TRY IT
Only the pictures should be dropped; copy the rest of the entries exactly.

(Stored data entries)
------------------------------------------------------------
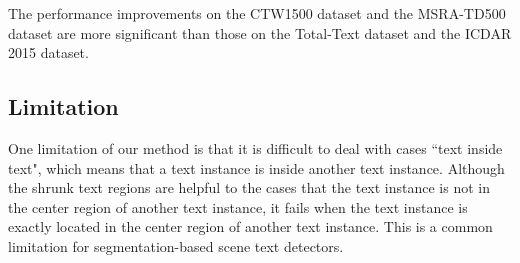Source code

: The performance improvements on the CTW1500 dataset and the MSRA-TD500 dataset are more significant than those on the Total-Text dataset and the ICDAR 2015 dataset. 

\subsection{Limitation}
One limitation of our method is that it is difficult to deal with cases ``text inside text", which means that a text instance is inside another text instance.
Although the shrunk text regions are helpful to the cases that the text instance is not in the center region of another text instance, it fails when the text instance is exactly located in the center region of another text instance. This is a common limitation for segmentation-based scene text detectors.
------------------------------------------------------------
SOLUTION BELOW
Source code

: The performance improvements on the CTW1500 dataset and the MSRA-TD500 dataset are more significant than those on the Total-Text dataset and the ICDAR 2015 dataset. 

\subsection{Limitation}
One limitation of our method is that it is difficult to deal with cases ``text inside text", which means that a text instance is inside another text instance.
Although the shrunk text regions are helpful to the cases that the text instance is not in the center region of another text instance, it fails when the text instance is exactly located in the center region of another text instance. This is a common limitation for segmentation-based scene text detectors.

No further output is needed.